**HOW TO COMPLETE THIS TASK:** Restate the lines word for word, from the one containing "A resposta ao" through the last line of the entries below, without any other lines.

**Stored data entries:**
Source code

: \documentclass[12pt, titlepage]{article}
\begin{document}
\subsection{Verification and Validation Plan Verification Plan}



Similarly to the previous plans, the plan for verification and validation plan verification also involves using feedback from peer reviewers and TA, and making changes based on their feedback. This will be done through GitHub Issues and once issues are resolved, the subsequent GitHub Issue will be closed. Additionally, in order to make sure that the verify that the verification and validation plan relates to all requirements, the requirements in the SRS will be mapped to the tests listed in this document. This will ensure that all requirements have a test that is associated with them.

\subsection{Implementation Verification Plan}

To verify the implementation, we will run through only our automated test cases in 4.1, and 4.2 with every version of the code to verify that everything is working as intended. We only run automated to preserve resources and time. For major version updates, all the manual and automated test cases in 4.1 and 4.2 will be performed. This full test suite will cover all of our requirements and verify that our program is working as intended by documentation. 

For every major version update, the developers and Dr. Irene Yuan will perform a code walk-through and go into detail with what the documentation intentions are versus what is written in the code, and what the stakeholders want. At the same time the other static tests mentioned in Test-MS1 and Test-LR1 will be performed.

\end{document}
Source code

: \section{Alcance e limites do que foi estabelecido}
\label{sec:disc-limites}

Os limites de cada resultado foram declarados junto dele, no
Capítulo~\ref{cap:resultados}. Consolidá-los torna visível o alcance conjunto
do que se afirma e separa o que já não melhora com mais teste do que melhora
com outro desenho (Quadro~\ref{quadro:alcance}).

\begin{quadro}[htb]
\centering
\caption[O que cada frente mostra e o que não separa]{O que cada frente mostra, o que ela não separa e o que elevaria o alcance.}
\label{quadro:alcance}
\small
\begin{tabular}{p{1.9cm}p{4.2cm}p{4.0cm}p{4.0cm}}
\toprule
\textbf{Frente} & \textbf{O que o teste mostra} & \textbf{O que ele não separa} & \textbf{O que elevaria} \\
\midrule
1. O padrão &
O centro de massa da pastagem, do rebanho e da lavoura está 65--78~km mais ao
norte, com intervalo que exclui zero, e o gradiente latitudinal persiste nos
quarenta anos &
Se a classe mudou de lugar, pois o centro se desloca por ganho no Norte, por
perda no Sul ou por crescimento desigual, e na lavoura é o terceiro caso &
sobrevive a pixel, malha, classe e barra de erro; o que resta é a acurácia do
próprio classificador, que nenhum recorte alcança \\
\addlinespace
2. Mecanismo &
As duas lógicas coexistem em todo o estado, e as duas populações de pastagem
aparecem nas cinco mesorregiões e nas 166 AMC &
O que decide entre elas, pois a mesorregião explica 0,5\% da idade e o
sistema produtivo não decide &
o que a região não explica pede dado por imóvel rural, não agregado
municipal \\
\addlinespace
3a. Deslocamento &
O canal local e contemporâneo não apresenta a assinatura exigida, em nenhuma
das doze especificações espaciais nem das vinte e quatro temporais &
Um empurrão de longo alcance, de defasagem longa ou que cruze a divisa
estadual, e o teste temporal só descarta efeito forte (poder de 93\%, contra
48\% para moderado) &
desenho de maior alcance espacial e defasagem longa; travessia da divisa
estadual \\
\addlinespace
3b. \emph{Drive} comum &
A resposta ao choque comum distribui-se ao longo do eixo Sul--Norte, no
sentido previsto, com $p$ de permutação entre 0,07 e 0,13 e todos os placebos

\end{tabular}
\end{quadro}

**ANSWER TO THIS PROBLEM:**
A resposta ao choque comum distribui-se ao longo do eixo Sul--Norte, no
sentido previsto, com $p$ de permutação entre 0,07 e 0,13 e todos os placebos

\end{tabular}
\end{quadro}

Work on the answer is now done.